From the origin of the world through to contemporary times after which the past was treated as history, the time gap was always seen as very brief ―only a few thousand years. The Trojan War and the Flood were the primordial chronological landmarks on the basis of which it might be said that everything began. The Trojan War, it should be noted, was consolidated in the feudal period as a great cultural, chronological and genealogical reference point, so much so that the English and French monarchies linked themselves with the mythical cycle of Troy, the former through Prince Brutus, settler of Brittany and antecedent of King Arthur, and the latter through King Priam. In the feudal realms of the Iberian Peninsula, neither the Catalan-Aragonese crown nor the Castilian and Portuguese monarchies claimed connections with the Trojan cycle, and nor did they derive from them, in principle, the feudal or late feudal urban founding myths. These mainly come from the work of the Archbishop of Toledo, Rodrigo Xienéz de Rada (1170 — 1247) who in De rebus Hispaniae invented a series of realms established by Tubal, son of Japheth and grandson of Noah, the peninsula's first settler, and these realms were succeeded by monarchs until the Romans came.
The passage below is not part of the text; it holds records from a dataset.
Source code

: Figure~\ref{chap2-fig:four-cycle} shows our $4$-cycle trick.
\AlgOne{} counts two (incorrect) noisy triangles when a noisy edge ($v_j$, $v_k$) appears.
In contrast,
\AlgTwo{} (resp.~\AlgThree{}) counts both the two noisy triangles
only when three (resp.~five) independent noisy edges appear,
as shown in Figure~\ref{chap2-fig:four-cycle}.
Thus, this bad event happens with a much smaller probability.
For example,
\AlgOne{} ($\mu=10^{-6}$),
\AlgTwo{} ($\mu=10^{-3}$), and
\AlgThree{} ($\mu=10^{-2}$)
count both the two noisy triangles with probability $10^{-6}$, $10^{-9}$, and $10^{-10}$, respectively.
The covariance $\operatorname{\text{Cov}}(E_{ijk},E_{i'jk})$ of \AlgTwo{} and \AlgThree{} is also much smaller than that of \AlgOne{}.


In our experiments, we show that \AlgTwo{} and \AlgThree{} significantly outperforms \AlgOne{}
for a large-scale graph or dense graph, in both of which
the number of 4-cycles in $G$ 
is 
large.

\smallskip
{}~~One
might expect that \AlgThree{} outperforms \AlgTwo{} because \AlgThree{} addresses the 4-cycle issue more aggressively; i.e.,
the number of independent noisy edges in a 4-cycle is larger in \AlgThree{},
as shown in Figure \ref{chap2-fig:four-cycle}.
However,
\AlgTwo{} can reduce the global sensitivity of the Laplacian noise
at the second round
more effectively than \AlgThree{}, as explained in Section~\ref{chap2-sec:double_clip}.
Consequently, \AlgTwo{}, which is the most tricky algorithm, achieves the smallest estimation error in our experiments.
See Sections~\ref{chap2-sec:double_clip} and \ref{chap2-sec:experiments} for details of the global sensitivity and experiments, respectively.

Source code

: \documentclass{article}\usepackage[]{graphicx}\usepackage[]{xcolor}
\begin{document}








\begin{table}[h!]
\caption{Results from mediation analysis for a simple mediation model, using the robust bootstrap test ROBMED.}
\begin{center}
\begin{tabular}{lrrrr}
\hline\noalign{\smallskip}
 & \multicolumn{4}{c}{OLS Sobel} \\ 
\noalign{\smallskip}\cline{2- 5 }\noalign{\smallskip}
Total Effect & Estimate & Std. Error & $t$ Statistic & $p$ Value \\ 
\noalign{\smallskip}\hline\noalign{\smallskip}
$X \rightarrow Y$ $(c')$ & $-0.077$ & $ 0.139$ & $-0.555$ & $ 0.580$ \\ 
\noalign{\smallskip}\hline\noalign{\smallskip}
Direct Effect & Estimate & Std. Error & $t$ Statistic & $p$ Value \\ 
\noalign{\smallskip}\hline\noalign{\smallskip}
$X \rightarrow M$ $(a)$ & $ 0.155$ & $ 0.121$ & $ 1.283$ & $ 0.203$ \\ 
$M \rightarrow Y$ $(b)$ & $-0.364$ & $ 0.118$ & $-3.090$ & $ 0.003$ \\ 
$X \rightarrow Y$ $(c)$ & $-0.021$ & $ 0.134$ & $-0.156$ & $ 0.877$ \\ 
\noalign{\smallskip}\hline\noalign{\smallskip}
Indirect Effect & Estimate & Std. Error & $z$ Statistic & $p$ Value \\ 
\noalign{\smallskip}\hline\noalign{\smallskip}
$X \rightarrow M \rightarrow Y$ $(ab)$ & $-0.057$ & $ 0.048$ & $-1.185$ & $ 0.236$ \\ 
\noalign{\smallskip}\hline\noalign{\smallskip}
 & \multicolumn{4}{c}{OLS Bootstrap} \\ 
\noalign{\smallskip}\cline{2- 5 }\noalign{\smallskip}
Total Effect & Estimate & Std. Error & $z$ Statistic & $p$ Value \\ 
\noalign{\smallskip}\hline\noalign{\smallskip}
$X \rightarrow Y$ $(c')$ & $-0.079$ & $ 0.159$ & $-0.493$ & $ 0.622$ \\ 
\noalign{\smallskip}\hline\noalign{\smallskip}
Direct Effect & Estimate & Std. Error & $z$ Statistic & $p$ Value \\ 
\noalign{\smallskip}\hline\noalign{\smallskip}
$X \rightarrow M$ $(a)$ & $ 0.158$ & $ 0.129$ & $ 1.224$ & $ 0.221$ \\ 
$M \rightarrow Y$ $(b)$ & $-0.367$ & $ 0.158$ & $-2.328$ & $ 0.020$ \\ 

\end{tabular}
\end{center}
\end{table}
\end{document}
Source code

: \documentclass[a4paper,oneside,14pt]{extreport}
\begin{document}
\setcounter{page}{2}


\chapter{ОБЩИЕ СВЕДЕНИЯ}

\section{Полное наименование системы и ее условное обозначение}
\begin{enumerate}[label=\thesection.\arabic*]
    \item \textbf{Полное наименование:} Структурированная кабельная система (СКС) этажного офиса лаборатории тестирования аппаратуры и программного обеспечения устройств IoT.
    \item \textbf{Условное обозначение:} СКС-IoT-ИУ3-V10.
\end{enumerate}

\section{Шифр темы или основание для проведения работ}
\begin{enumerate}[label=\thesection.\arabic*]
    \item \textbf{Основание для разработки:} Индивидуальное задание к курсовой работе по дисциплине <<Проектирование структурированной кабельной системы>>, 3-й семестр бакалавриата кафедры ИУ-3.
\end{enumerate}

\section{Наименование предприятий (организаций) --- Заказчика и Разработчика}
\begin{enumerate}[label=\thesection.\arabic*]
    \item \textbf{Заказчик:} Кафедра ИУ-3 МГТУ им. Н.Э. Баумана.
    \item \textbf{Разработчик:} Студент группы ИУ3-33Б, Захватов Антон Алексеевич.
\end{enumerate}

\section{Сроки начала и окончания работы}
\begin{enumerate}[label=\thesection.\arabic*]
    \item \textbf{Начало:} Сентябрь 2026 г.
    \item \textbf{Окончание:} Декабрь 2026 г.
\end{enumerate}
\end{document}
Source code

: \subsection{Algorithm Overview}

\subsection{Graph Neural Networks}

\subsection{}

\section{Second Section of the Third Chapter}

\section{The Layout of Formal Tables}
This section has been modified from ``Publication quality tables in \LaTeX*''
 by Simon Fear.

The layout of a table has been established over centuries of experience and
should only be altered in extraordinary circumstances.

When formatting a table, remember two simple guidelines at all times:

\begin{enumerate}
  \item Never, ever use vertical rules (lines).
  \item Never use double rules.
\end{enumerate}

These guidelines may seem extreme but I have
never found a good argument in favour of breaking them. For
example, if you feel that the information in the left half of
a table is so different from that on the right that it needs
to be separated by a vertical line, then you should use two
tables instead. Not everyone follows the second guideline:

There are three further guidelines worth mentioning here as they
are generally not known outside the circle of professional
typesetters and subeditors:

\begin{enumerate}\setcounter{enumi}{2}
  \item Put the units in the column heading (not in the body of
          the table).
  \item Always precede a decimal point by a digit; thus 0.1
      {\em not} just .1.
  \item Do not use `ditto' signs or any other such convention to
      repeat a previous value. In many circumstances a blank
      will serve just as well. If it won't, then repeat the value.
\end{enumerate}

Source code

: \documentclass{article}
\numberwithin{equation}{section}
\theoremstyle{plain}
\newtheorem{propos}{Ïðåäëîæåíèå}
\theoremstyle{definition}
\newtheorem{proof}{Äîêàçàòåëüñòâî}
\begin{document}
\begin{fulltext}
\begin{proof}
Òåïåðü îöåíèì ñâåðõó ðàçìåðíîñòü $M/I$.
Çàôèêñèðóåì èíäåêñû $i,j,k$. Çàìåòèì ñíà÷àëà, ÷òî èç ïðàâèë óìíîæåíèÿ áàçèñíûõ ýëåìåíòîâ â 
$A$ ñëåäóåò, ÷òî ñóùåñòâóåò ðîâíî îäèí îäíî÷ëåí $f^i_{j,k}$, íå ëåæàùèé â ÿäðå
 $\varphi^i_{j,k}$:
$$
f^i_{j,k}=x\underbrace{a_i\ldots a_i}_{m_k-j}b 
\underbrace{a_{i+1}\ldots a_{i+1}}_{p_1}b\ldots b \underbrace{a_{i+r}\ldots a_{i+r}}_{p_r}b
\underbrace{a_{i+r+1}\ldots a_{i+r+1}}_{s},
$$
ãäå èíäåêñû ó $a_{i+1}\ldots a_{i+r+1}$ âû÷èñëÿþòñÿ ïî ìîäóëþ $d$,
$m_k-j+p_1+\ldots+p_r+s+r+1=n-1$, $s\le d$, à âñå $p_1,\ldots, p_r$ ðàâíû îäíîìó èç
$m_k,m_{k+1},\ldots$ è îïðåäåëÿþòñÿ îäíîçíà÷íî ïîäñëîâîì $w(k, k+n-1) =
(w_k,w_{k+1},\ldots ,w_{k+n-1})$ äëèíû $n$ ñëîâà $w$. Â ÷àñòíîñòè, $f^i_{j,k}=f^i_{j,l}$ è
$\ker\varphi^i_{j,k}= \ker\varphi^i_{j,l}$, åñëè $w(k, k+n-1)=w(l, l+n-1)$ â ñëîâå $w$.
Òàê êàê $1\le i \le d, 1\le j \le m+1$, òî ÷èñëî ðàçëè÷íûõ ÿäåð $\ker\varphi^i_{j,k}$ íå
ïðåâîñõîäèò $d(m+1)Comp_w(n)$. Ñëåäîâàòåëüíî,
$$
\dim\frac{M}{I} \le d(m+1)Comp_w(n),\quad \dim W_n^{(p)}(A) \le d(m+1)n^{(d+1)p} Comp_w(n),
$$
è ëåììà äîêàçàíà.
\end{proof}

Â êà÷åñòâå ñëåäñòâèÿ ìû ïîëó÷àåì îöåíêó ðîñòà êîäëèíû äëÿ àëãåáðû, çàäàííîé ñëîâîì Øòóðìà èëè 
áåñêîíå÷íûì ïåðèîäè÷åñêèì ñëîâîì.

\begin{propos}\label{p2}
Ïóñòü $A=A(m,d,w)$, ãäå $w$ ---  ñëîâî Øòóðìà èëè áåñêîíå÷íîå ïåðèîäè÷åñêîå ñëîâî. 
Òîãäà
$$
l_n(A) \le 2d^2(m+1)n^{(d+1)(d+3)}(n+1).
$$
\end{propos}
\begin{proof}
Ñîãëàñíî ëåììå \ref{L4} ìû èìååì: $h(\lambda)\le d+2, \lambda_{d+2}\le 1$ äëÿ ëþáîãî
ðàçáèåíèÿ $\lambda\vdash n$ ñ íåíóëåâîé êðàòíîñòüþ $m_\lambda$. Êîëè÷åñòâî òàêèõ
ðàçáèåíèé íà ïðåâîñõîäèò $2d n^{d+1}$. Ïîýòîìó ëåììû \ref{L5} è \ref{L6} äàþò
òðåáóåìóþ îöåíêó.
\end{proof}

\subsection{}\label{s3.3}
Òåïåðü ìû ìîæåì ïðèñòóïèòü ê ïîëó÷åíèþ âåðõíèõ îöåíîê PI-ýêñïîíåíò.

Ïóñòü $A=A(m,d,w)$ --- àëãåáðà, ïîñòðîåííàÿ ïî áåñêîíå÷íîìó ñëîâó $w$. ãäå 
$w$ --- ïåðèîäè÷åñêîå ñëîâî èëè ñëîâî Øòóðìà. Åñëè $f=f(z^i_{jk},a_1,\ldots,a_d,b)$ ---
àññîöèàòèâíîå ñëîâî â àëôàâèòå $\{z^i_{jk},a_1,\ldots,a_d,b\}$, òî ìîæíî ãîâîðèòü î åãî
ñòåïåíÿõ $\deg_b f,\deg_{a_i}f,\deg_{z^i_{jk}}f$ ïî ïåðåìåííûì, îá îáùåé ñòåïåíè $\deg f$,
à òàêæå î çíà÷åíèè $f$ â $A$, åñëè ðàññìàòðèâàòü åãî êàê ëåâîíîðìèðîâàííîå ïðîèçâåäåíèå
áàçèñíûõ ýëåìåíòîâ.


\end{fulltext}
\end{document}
The union of the Catalan-Aragonese and Castilian crowns led to the fabrication of a remote unitary Hispanic history by Giovanni Nanni or Annius, a Dominican friar of Viterbo (1432 - ?) who in 1498 presented as authentic a false text by a Babylonian priest, supposedly found by himself, and this told the whole post-diluvial history of the population of the world by Noah's descendents and, in particular, of the Iberian Peninsula where Tubal had installed a Hispanic realm for which Annius enumerated all the sovereigns until the arrival of the Greeks. The success of this invention, even though it was more or less retouched by subsequent authors, was tremendous in the sense that it prevailed for a long time in the Kingdom of Spain because of its political efficacy. This outline of mythical history included, or enabled the derivation of the founding myths of the main peninsular cities, even though some details were changed or disputed according to urban interests and the erudite preferences of their constructors or re-elaborators. It should be borne in mind that the urban founding legend, from its most remote antecedents through to its extinction, was never a closed or fixed construction but, on the contrary, like the other mythical productions of this kind, it had as one of its most outstanding features a permanent capacity for reformulation in accordance with the changing interests of the times.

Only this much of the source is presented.